Brief => Please read the records below and return each line holding the string "villein".

Records for this task =>
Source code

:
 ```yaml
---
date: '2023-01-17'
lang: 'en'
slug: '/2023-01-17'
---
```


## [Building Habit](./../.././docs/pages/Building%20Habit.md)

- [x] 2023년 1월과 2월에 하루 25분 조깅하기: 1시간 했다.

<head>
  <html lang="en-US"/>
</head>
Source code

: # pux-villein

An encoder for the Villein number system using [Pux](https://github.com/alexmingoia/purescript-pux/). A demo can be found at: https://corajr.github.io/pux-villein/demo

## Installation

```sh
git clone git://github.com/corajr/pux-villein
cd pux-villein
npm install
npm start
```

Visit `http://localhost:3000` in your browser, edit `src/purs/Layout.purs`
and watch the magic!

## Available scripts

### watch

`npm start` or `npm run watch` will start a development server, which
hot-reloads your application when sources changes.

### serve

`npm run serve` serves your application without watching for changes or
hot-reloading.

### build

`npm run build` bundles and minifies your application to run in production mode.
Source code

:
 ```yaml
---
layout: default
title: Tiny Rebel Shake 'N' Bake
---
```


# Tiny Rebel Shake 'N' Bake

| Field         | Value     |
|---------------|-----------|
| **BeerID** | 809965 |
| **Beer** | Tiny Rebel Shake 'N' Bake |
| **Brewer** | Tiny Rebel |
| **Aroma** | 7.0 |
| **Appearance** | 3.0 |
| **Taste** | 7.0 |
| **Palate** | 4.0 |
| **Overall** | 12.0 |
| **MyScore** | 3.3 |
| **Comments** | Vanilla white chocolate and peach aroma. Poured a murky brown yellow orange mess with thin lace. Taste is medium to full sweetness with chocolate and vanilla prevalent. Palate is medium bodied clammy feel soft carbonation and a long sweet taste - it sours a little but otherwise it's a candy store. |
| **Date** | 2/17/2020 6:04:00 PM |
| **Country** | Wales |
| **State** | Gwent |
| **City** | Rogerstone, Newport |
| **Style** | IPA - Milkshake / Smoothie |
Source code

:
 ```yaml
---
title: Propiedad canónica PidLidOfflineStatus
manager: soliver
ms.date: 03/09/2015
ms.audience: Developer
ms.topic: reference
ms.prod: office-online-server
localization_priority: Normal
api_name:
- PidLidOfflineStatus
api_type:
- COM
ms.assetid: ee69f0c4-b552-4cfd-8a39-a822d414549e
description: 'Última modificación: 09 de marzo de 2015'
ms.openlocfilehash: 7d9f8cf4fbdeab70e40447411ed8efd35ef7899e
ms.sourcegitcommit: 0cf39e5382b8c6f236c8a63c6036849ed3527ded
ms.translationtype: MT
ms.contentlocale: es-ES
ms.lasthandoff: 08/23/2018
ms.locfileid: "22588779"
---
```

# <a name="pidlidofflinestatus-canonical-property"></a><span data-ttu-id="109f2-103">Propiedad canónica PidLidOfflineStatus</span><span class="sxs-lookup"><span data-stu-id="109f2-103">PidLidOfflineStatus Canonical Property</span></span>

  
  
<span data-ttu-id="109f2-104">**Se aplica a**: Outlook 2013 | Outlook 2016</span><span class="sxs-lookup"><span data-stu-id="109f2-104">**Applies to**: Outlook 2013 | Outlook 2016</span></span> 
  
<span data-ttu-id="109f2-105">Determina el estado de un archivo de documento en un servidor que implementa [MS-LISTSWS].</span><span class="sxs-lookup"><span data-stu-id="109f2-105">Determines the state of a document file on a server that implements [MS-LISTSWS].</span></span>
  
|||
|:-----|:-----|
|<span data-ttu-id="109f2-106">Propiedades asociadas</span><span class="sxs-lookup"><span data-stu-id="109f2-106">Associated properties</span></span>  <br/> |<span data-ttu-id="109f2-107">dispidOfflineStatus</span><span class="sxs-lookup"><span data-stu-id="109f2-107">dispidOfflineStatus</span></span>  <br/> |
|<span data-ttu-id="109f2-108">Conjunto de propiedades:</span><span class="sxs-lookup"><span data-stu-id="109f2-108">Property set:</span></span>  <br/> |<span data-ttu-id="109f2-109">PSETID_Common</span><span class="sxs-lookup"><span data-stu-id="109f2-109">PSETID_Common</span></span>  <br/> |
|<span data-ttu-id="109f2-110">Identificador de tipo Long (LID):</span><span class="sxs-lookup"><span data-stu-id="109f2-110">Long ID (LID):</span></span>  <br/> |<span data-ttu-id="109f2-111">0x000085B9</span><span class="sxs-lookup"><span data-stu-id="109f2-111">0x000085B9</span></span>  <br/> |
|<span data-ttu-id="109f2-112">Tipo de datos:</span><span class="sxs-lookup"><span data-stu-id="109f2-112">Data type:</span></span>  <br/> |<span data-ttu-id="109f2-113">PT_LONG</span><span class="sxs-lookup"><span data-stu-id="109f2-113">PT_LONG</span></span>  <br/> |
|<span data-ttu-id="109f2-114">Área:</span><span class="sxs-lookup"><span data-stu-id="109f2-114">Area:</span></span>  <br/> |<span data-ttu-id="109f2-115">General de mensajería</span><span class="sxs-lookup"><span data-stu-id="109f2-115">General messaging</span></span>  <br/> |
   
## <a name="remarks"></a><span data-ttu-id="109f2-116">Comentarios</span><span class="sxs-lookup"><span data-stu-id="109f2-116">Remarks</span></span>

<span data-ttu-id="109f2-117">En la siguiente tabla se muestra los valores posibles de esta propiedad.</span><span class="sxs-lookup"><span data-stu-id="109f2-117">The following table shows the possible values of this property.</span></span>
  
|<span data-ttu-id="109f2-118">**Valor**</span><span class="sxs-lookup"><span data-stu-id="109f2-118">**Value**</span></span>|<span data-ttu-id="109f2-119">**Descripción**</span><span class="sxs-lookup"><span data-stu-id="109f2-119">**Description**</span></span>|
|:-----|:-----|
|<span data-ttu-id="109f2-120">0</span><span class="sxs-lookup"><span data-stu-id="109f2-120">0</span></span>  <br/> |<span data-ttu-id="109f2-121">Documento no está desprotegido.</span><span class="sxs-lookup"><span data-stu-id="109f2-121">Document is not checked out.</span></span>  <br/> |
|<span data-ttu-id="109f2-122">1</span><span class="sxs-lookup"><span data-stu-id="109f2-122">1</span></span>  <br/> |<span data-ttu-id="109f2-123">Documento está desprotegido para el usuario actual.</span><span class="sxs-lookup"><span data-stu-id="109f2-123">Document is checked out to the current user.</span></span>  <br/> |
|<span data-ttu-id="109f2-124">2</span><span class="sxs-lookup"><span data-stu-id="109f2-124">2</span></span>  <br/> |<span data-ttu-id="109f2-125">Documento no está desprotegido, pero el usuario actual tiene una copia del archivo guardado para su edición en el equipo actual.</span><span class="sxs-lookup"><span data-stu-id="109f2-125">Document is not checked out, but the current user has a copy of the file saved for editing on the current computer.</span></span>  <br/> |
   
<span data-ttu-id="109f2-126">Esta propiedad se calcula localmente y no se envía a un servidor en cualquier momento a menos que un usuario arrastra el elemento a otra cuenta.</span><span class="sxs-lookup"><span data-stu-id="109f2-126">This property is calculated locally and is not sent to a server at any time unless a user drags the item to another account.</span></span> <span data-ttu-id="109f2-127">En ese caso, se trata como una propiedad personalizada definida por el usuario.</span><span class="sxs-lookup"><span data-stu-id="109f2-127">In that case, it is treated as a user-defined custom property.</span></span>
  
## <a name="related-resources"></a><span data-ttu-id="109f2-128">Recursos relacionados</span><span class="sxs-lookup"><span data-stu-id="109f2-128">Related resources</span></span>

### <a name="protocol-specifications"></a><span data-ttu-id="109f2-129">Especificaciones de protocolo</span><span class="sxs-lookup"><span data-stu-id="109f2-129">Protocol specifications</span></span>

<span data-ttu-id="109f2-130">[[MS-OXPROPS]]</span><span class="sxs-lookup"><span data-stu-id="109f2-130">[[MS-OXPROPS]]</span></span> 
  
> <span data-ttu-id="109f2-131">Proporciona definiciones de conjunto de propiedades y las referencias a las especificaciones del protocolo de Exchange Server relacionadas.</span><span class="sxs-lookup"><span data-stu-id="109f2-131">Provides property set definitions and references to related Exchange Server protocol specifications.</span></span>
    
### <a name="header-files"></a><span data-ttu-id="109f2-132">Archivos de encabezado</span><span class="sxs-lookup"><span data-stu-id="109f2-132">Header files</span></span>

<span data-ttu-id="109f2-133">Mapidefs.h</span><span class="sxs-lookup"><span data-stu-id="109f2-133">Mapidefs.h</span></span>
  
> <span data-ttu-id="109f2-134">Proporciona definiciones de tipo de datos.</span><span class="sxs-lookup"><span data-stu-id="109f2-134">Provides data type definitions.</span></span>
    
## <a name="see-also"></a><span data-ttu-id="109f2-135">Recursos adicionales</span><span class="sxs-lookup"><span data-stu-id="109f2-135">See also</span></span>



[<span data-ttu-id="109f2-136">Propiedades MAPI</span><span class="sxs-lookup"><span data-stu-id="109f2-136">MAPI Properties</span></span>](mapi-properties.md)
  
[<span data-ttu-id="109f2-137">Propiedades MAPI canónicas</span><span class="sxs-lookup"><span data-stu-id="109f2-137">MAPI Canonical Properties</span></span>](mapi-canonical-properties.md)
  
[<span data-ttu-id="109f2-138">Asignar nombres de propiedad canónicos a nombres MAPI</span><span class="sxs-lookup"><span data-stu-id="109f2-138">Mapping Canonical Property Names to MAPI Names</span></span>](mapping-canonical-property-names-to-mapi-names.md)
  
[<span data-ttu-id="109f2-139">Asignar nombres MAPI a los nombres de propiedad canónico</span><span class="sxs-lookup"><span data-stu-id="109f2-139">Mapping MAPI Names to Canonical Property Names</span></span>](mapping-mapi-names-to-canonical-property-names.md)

Response =>
: # pux-villein
An encoder for the Villein number system using [Pux](https://github.com/alexmingoia/purescript-pux/). A demo can be found at: https://corajr.github.io/pux-villein/demo
git clone git://github.com/corajr/pux-villein
cd pux-villein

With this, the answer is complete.